**Available records**
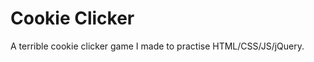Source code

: Cookie Clicker
==============

A terrible cookie clicker game I made to practise HTML/CSS/JS/jQuery.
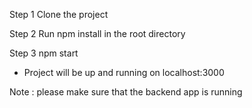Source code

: Step 1 
Clone the project 

Step 2 Run npm install in the root directory

Step 3
npm start

- Project will be up and running on localhost:3000

Note : please make sure that the backend app is running
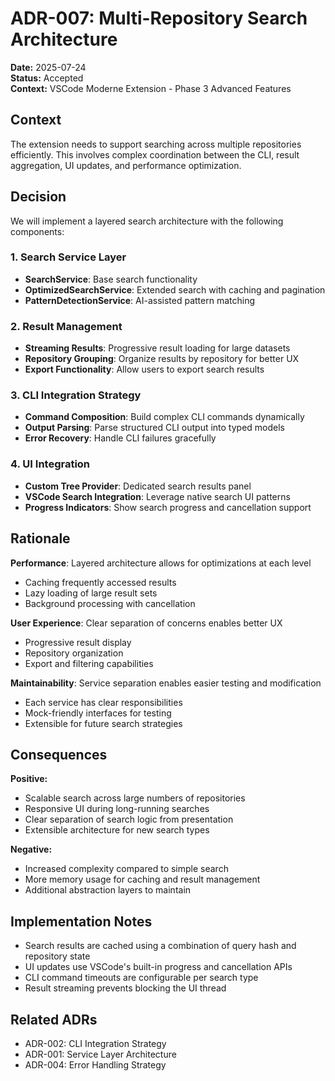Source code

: # ADR-007: Multi-Repository Search Architecture

**Date:** 2025-07-24  
**Status:** Accepted  
**Context:** VSCode Moderne Extension - Phase 3 Advanced Features

## Context

The extension needs to support searching across multiple repositories efficiently. This involves complex coordination between the CLI, result aggregation, UI updates, and performance optimization.

## Decision

We will implement a layered search architecture with the following components:

### 1. Search Service Layer
- **SearchService**: Base search functionality
- **OptimizedSearchService**: Extended search with caching and pagination
- **PatternDetectionService**: AI-assisted pattern matching

### 2. Result Management
- **Streaming Results**: Progressive result loading for large datasets
- **Repository Grouping**: Organize results by repository for better UX
- **Export Functionality**: Allow users to export search results

### 3. CLI Integration Strategy
- **Command Composition**: Build complex CLI commands dynamically
- **Output Parsing**: Parse structured CLI output into typed models
- **Error Recovery**: Handle CLI failures gracefully

### 4. UI Integration
- **Custom Tree Provider**: Dedicated search results panel
- **VSCode Search Integration**: Leverage native search UI patterns
- **Progress Indicators**: Show search progress and cancellation support

## Rationale

**Performance**: Layered architecture allows for optimizations at each level
- Caching frequently accessed results
- Lazy loading of large result sets
- Background processing with cancellation

**User Experience**: Clear separation of concerns enables better UX
- Progressive result display
- Repository organization
- Export and filtering capabilities

**Maintainability**: Service separation enables easier testing and modification
- Each service has clear responsibilities
- Mock-friendly interfaces for testing
- Extensible for future search strategies

## Consequences

**Positive:**
- Scalable search across large numbers of repositories
- Responsive UI during long-running searches
- Clear separation of search logic from presentation
- Extensible architecture for new search types

**Negative:**
- Increased complexity compared to simple search
- More memory usage for caching and result management
- Additional abstraction layers to maintain

## Implementation Notes

- Search results are cached using a combination of query hash and repository state
- UI updates use VSCode's built-in progress and cancellation APIs
- CLI command timeouts are configurable per search type
- Result streaming prevents blocking the UI thread

## Related ADRs

- ADR-002: CLI Integration Strategy
- ADR-001: Service Layer Architecture
- ADR-004: Error Handling Strategy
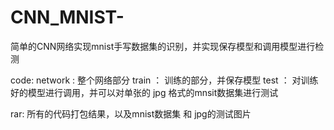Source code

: # CNN_MNIST-
简单的CNN网络实现mnist手写数据集的识别，并实现保存模型和调用模型进行检测

code:
network : 整个网络部分
train ： 训练的部分，并保存模型
test ： 对训练好的模型进行调用，并可以对单张的 jpg 格式的mnsit数据集进行测试

rar: 所有的代码打包结果，以及mnist数据集 和 jpg的测试图片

**What you need to do**
What needs duplicating is the run of lines from the one containing "train ： 训练的部分，并保存模型" through the last line of the entries above, exact and complete.

**Exercise result**
train ： 训练的部分，并保存模型
test ： 对训练好的模型进行调用，并可以对单张的 jpg 格式的mnsit数据集进行测试

rar: 所有的代码打包结果，以及mnist数据集 和 jpg的测试图片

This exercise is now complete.